> _TASK BRIEF_: What is the number of lines below that include "devtools"? Give that number alone.

> _DATA RECORDS_:
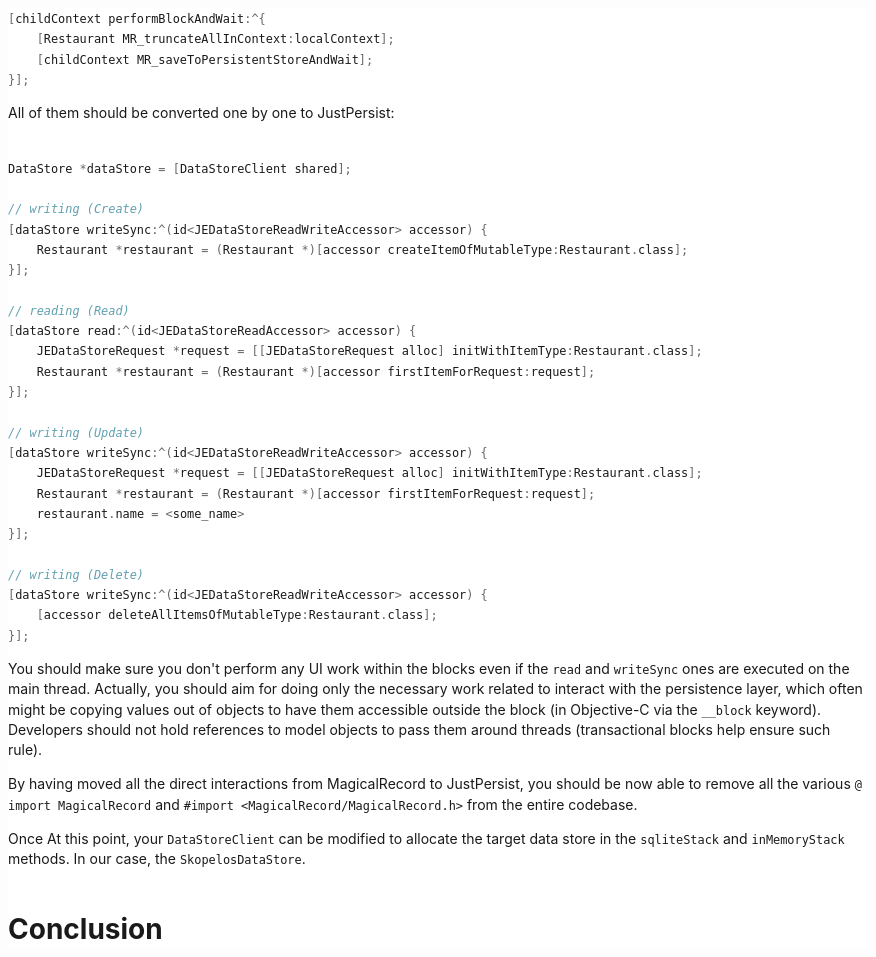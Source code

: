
 ```objective-c
[childContext performBlockAndWait:^{
    [Restaurant MR_truncateAllInContext:localContext];
    [childContext MR_saveToPersistentStoreAndWait];
}];
```

All of them should be converted one by one to JustPersist:

```objective-c

DataStore *dataStore = [DataStoreClient shared];

// writing (Create)
[dataStore writeSync:^(id<JEDataStoreReadWriteAccessor> accessor) {
    Restaurant *restaurant = (Restaurant *)[accessor createItemOfMutableType:Restaurant.class];
}];

// reading (Read)
[dataStore read:^(id<JEDataStoreReadAccessor> accessor) {
    JEDataStoreRequest *request = [[JEDataStoreRequest alloc] initWithItemType:Restaurant.class];
    Restaurant *restaurant = (Restaurant *)[accessor firstItemForRequest:request];
}];

// writing (Update)
[dataStore writeSync:^(id<JEDataStoreReadWriteAccessor> accessor) {
    JEDataStoreRequest *request = [[JEDataStoreRequest alloc] initWithItemType:Restaurant.class];
    Restaurant *restaurant = (Restaurant *)[accessor firstItemForRequest:request];
    restaurant.name = <some_name>
}];

// writing (Delete)
[dataStore writeSync:^(id<JEDataStoreReadWriteAccessor> accessor) {
    [accessor deleteAllItemsOfMutableType:Restaurant.class];
}];
```

You should make sure you don't perform any UI work within the blocks even if the `read` and `writeSync` ones are executed on the main thread. Actually, you should aim for doing only the necessary work related to interact with the persistence layer, which often might be copying values out of objects to have them accessible outside the block (in Objective-C via the `__block` keyword). Developers should not hold references to model objects to pass them around threads (transactional blocks help ensure such rule).

By having moved all the direct interactions from MagicalRecord to JustPersist, you should be now able to remove all the various `@import MagicalRecord` and `#import <MagicalRecord/MagicalRecord.h>` from the entire codebase.

Once At this point, your `DataStoreClient` can be modified to allocate the target data store in the `sqliteStack` and `inMemoryStack` methods. In our case, the `SkopelosDataStore`.


# Conclusion
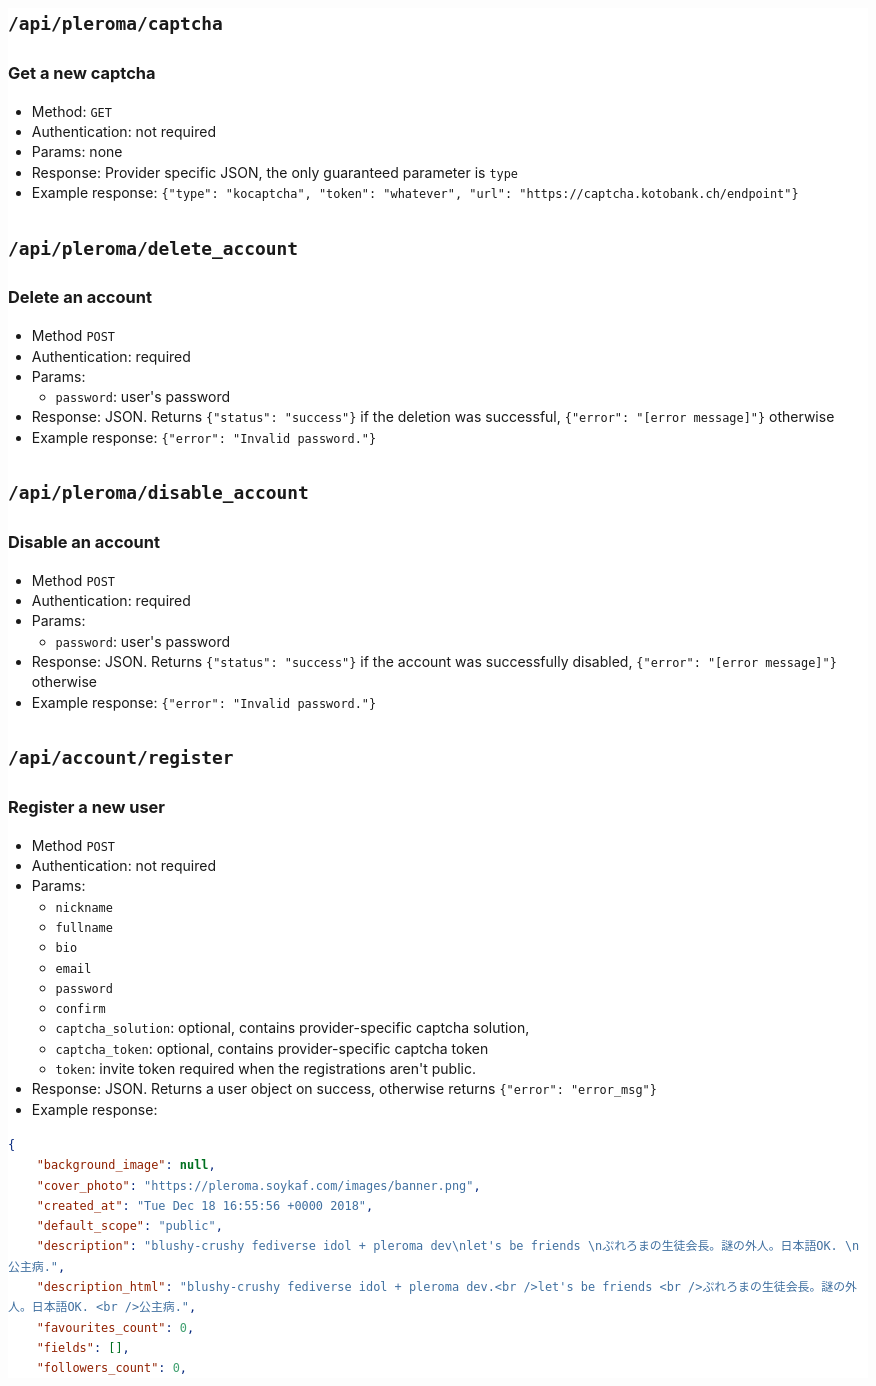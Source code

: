 ## `/api/pleroma/captcha`
### Get a new captcha
* Method: `GET`
* Authentication: not required
* Params: none
* Response: Provider specific JSON, the only guaranteed parameter is `type`
* Example response: `{"type": "kocaptcha", "token": "whatever", "url": "https://captcha.kotobank.ch/endpoint"}`

## `/api/pleroma/delete_account`
### Delete an account
* Method `POST`
* Authentication: required
* Params:
    * `password`: user's password
* Response: JSON. Returns `{"status": "success"}` if the deletion was successful, `{"error": "[error message]"}` otherwise
* Example response: `{"error": "Invalid password."}`

## `/api/pleroma/disable_account`
### Disable an account
* Method `POST`
* Authentication: required
* Params:
    * `password`: user's password
* Response: JSON. Returns `{"status": "success"}` if the account was successfully disabled, `{"error": "[error message]"}` otherwise
* Example response: `{"error": "Invalid password."}`

## `/api/account/register`
### Register a new user
* Method `POST`
* Authentication: not required
* Params:
    * `nickname`
    * `fullname`
    * `bio`
    * `email`
    * `password`
    * `confirm`
    * `captcha_solution`: optional, contains provider-specific captcha solution,
    * `captcha_token`: optional, contains provider-specific captcha token
    * `token`: invite token required when the registrations aren't public.
* Response: JSON. Returns a user object on success, otherwise returns `{"error": "error_msg"}`
* Example response:
```json
{
	"background_image": null,
	"cover_photo": "https://pleroma.soykaf.com/images/banner.png",
	"created_at": "Tue Dec 18 16:55:56 +0000 2018",
	"default_scope": "public",
	"description": "blushy-crushy fediverse idol + pleroma dev\nlet's be friends \nぷれろまの生徒会長。謎の外人。日本語OK. \n公主病.",
	"description_html": "blushy-crushy fediverse idol + pleroma dev.<br />let's be friends <br />ぷれろまの生徒会長。謎の外人。日本語OK. <br />公主病.",
	"favourites_count": 0,
	"fields": [],
	"followers_count": 0,
```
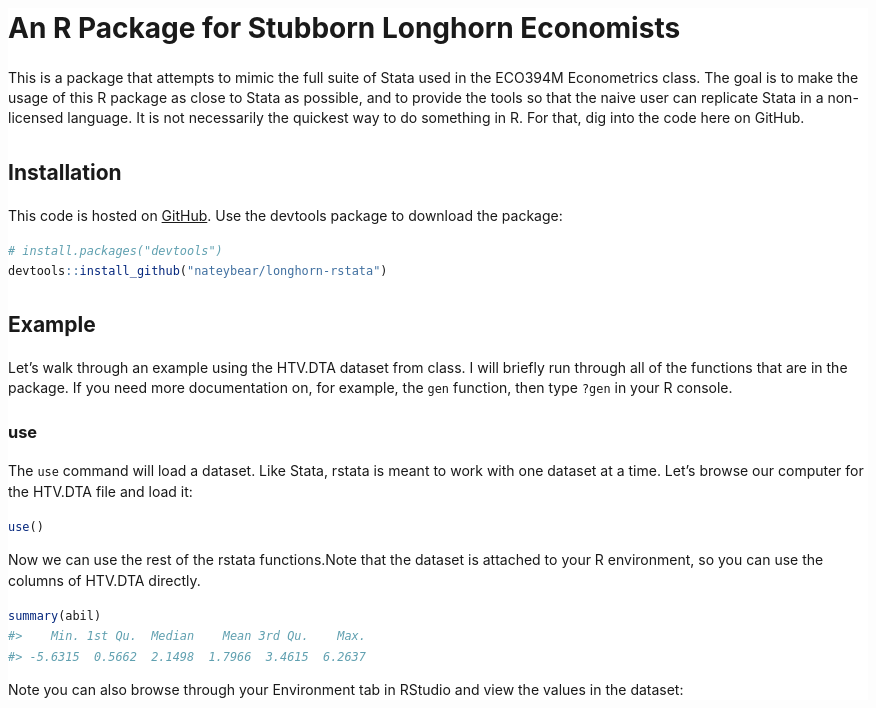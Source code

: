 


# An R Package for Stubborn Longhorn Economists





This is a package that attempts to mimic the full suite of Stata used in
the ECO394M Econometrics class. The goal is to make the usage of this R
package as close to Stata as possible, and to provide the tools so that
the naive user can replicate Stata in a non-licensed language. It is not
necessarily the quickest way to do something in R. For that, dig into
the code here on GitHub.

## Installation

This code is hosted on [GitHub](https://github.com/). Use the devtools
package to download the package:

``` r
# install.packages("devtools")
devtools::install_github("nateybear/longhorn-rstata")
```

## Example

Let’s walk through an example using the HTV.DTA dataset from class. I
will briefly run through all of the functions that are in the package.
If you need more documentation on, for example, the `gen` function, then
type `?gen` in your R console.

### use

The `use` command will load a dataset. Like Stata, rstata is meant to
work with one dataset at a time. Let’s browse our computer for the
HTV.DTA file and load it:

``` r
use()
```

Now we can use the rest of the rstata functions.Note that the dataset is
attached to your R environment, so you can use the columns of HTV.DTA
directly.

``` r
summary(abil)
#>    Min. 1st Qu.  Median    Mean 3rd Qu.    Max. 
#> -5.6315  0.5662  2.1498  1.7966  3.4615  6.2637
```

Note you can also browse through your Environment tab in RStudio and
view the values in the dataset:
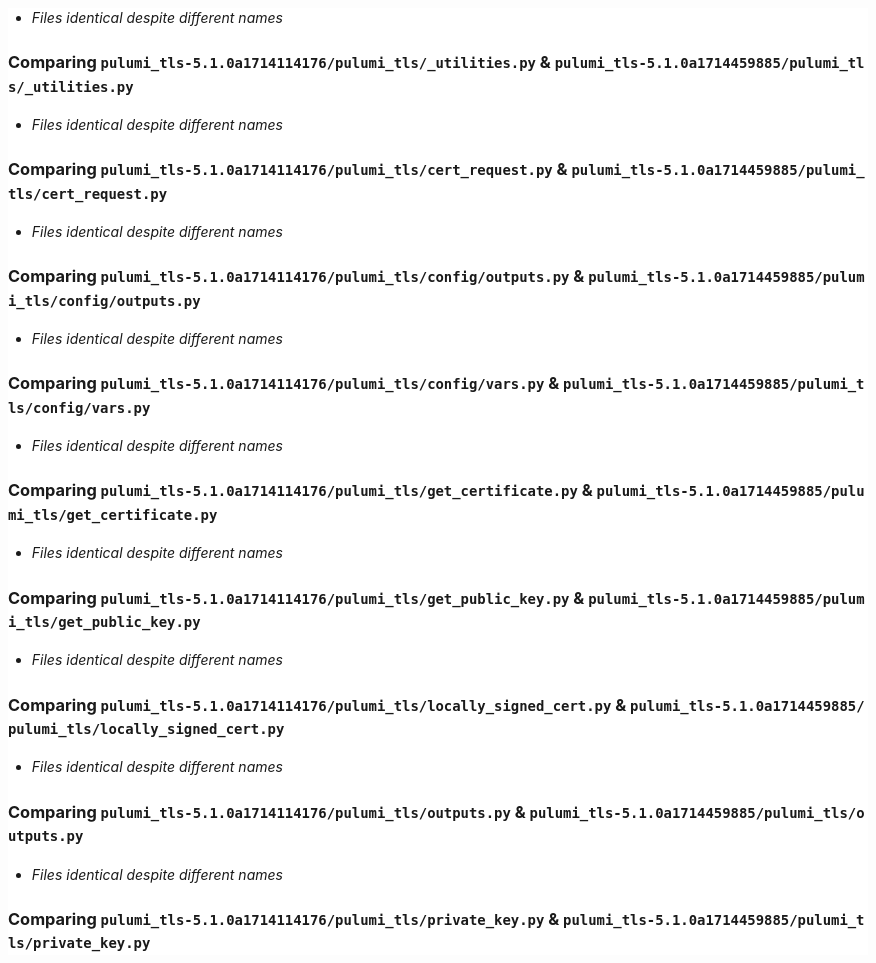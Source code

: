  * *Files identical despite different names*

### Comparing `pulumi_tls-5.1.0a1714114176/pulumi_tls/_utilities.py` & `pulumi_tls-5.1.0a1714459885/pulumi_tls/_utilities.py`

 * *Files identical despite different names*

### Comparing `pulumi_tls-5.1.0a1714114176/pulumi_tls/cert_request.py` & `pulumi_tls-5.1.0a1714459885/pulumi_tls/cert_request.py`

 * *Files identical despite different names*

### Comparing `pulumi_tls-5.1.0a1714114176/pulumi_tls/config/outputs.py` & `pulumi_tls-5.1.0a1714459885/pulumi_tls/config/outputs.py`

 * *Files identical despite different names*

### Comparing `pulumi_tls-5.1.0a1714114176/pulumi_tls/config/vars.py` & `pulumi_tls-5.1.0a1714459885/pulumi_tls/config/vars.py`

 * *Files identical despite different names*

### Comparing `pulumi_tls-5.1.0a1714114176/pulumi_tls/get_certificate.py` & `pulumi_tls-5.1.0a1714459885/pulumi_tls/get_certificate.py`

 * *Files identical despite different names*

### Comparing `pulumi_tls-5.1.0a1714114176/pulumi_tls/get_public_key.py` & `pulumi_tls-5.1.0a1714459885/pulumi_tls/get_public_key.py`

 * *Files identical despite different names*

### Comparing `pulumi_tls-5.1.0a1714114176/pulumi_tls/locally_signed_cert.py` & `pulumi_tls-5.1.0a1714459885/pulumi_tls/locally_signed_cert.py`

 * *Files identical despite different names*

### Comparing `pulumi_tls-5.1.0a1714114176/pulumi_tls/outputs.py` & `pulumi_tls-5.1.0a1714459885/pulumi_tls/outputs.py`

 * *Files identical despite different names*

### Comparing `pulumi_tls-5.1.0a1714114176/pulumi_tls/private_key.py` & `pulumi_tls-5.1.0a1714459885/pulumi_tls/private_key.py`
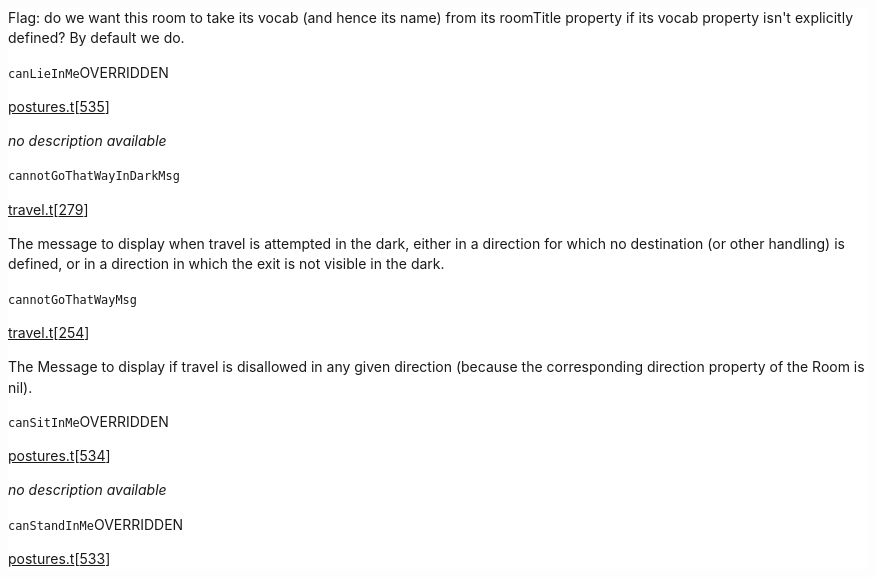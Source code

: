 Flag: do we want this room to take its vocab (and hence its name) from
its roomTitle property if its vocab property isn't explicitly defined?
By default we do.

</div>

<span id="canLieInMe"></span>

`canLieInMe`<span class="rem">OVERRIDDEN</span>

[postures.t](../file/postures.t.html)\[[535](../source/postures.t.html#535)\]

<div class="desc">

*no description available*

</div>

<span id="cannotGoThatWayInDarkMsg"></span>

`cannotGoThatWayInDarkMsg`

[travel.t](../file/travel.t.html)\[[279](../source/travel.t.html#279)\]

<div class="desc">

The message to display when travel is attempted in the dark, either in a
direction for which no destination (or other handling) is defined, or in
a direction in which the exit is not visible in the dark.

</div>

<span id="cannotGoThatWayMsg"></span>

`cannotGoThatWayMsg`

[travel.t](../file/travel.t.html)\[[254](../source/travel.t.html#254)\]

<div class="desc">

The Message to display if travel is disallowed in any given direction
(because the corresponding direction property of the Room is nil).

</div>

<span id="canSitInMe"></span>

`canSitInMe`<span class="rem">OVERRIDDEN</span>

[postures.t](../file/postures.t.html)\[[534](../source/postures.t.html#534)\]

<div class="desc">

*no description available*

</div>

<span id="canStandInMe"></span>

`canStandInMe`<span class="rem">OVERRIDDEN</span>

[postures.t](../file/postures.t.html)\[[533](../source/postures.t.html#533)\]

<div class="desc">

> _YOUR SOLUTION_: 3